Stored data
------------------------------------

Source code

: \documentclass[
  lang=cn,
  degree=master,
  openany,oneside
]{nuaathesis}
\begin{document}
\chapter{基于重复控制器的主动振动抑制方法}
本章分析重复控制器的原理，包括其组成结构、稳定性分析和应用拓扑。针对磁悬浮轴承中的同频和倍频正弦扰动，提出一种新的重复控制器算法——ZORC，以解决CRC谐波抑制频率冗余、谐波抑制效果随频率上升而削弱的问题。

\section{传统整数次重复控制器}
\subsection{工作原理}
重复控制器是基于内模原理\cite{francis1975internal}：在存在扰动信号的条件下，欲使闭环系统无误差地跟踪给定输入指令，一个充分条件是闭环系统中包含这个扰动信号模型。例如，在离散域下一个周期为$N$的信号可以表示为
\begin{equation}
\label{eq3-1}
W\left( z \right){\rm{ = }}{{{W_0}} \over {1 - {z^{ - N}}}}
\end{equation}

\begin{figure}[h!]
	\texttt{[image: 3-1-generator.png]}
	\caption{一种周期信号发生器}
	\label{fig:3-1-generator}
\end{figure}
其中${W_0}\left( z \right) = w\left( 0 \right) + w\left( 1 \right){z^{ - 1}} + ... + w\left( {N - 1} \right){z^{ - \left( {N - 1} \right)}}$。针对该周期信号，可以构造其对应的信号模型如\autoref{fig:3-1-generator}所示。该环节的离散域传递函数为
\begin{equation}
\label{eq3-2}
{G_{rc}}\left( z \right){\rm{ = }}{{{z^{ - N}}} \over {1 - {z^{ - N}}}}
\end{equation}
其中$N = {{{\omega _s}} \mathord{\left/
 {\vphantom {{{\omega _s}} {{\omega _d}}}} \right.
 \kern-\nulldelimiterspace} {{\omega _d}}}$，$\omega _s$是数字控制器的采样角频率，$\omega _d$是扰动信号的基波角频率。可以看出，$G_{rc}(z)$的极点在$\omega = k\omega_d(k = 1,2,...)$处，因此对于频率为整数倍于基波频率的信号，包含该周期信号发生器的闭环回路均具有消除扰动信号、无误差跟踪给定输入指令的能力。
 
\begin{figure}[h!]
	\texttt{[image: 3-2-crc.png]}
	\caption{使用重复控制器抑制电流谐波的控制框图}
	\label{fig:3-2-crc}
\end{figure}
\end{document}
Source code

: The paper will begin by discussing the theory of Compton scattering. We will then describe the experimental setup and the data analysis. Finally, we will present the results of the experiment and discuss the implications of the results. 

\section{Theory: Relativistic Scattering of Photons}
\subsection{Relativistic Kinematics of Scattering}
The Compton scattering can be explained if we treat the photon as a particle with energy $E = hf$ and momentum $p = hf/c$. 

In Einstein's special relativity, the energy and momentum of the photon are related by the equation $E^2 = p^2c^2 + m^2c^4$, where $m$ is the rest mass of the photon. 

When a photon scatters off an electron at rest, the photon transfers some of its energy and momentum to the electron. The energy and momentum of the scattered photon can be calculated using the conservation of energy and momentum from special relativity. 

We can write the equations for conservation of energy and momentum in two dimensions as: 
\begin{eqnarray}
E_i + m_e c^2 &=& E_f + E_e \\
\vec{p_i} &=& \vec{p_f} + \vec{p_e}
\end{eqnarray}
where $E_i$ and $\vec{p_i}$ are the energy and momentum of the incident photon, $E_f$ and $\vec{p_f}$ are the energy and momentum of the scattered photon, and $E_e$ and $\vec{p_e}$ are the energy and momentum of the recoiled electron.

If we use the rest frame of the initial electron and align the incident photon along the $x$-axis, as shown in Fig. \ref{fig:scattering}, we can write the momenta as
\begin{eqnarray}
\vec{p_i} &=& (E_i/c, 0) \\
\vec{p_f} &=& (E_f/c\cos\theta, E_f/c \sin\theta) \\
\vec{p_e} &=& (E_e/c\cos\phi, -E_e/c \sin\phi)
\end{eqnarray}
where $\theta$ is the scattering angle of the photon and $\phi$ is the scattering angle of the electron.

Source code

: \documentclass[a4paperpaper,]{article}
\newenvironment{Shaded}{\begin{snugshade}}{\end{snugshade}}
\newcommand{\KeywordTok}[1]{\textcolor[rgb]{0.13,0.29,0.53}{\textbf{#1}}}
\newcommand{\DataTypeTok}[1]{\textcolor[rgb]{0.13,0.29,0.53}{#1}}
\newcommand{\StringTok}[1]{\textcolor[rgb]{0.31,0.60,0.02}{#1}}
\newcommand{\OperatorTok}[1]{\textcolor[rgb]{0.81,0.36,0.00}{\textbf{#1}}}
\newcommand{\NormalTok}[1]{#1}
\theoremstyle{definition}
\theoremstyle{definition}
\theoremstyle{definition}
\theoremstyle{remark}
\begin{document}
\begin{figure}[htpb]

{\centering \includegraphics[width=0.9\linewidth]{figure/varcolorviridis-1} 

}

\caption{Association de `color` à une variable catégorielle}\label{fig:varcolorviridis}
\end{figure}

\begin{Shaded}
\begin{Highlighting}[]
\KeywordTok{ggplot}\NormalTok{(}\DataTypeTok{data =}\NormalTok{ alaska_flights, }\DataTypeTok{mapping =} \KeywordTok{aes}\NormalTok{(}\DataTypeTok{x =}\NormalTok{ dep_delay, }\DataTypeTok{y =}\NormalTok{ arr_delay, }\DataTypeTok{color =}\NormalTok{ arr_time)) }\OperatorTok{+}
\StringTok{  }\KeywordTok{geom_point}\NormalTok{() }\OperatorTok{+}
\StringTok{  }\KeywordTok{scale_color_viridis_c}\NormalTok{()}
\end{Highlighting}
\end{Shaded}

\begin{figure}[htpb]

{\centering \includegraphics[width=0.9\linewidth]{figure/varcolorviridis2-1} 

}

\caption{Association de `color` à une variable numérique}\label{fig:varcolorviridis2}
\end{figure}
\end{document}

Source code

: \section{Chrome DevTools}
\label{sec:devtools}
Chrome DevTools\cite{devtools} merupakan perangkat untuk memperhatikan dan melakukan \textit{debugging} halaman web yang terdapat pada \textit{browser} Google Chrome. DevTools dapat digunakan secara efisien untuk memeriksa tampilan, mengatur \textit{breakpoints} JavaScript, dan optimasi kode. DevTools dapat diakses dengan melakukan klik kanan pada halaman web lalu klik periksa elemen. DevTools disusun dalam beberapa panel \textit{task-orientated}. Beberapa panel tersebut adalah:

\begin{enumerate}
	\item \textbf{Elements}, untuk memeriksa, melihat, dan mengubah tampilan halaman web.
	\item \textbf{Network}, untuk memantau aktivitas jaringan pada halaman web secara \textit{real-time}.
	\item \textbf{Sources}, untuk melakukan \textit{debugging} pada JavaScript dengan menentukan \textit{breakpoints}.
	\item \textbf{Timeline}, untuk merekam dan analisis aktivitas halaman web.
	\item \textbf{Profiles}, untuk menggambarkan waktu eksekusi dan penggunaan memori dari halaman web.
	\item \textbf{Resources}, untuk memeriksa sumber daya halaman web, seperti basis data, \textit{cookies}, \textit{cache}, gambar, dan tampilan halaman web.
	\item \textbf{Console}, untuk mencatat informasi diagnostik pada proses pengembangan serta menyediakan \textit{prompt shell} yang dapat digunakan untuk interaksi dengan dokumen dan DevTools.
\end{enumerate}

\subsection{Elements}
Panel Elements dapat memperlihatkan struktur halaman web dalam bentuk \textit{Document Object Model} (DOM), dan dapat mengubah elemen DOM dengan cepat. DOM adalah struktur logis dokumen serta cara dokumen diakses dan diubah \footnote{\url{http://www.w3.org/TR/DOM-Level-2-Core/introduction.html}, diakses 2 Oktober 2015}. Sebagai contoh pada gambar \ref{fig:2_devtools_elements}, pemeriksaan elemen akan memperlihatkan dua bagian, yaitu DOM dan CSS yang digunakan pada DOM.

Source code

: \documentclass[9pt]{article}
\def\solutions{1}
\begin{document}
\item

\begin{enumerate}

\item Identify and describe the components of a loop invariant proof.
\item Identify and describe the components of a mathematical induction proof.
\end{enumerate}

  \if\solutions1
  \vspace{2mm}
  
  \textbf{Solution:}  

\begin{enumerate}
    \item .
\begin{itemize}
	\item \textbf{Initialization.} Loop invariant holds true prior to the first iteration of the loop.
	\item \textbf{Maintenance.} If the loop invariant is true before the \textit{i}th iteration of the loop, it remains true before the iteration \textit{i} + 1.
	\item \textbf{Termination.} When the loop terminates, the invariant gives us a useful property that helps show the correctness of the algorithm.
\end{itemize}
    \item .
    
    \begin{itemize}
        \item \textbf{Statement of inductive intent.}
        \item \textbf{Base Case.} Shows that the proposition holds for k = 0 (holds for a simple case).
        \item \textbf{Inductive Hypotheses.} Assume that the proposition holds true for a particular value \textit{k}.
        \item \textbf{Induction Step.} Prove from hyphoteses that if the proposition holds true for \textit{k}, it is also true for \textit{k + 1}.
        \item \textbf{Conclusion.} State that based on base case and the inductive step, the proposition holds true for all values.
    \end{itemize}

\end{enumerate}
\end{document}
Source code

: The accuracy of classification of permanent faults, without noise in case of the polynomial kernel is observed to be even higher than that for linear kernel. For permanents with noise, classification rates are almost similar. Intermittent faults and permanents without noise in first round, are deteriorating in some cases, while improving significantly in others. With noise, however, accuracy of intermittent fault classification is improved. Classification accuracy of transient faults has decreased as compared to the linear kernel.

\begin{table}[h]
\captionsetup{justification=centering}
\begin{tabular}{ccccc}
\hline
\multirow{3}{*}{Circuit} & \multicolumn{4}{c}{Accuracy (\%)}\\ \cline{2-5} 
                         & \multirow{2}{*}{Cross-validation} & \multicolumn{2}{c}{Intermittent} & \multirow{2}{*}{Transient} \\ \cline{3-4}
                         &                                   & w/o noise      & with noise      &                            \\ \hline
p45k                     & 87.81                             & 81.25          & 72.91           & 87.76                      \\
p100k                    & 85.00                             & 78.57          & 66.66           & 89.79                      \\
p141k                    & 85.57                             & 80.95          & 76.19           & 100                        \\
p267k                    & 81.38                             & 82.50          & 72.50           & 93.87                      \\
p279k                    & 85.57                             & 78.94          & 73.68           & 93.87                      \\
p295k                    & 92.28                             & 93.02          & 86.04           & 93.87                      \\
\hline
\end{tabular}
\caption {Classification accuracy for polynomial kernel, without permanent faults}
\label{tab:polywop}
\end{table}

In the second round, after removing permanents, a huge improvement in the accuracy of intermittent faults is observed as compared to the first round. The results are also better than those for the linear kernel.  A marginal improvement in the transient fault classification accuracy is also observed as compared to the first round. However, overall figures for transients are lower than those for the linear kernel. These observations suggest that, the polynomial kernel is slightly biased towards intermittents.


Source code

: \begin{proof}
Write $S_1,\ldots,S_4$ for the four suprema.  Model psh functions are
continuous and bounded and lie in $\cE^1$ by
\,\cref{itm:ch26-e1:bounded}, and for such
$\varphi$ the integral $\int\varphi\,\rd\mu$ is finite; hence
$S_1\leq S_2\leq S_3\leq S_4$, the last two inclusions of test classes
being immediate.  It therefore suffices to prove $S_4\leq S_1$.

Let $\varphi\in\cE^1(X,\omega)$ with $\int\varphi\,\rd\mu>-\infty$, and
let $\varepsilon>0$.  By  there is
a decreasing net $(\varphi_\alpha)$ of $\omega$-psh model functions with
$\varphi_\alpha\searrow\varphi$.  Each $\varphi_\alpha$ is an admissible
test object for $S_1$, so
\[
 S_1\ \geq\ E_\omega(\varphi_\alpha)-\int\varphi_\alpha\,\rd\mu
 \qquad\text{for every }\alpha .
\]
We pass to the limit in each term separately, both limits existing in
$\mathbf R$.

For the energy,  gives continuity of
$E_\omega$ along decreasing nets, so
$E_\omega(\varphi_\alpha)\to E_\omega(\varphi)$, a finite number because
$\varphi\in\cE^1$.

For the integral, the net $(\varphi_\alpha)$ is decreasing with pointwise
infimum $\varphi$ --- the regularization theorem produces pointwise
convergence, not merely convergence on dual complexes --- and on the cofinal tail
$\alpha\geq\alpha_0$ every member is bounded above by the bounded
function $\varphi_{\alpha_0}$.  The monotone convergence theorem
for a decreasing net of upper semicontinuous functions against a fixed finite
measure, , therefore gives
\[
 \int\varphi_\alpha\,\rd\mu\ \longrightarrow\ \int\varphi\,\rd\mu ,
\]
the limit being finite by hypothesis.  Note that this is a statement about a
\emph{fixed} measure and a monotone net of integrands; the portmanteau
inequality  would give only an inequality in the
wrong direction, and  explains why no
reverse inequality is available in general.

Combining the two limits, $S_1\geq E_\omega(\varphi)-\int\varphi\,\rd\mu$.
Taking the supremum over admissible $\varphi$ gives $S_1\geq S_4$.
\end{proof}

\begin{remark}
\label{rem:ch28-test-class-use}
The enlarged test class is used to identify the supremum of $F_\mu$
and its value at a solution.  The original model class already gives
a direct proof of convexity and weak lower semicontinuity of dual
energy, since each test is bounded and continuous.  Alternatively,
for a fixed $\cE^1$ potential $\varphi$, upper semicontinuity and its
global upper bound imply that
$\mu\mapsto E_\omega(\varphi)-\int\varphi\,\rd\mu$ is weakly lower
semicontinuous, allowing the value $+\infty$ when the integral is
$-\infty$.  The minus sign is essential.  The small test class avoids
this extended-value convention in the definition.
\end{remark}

------------------------------------

Reproduce every line in the records above that contains the word "functions".

Write $S_1,\ldots,S_4$ for the four suprema.  Model psh functions are
a decreasing net $(\varphi_\alpha)$ of $\omega$-psh model functions with
for a decreasing net of upper semicontinuous functions against a fixed finite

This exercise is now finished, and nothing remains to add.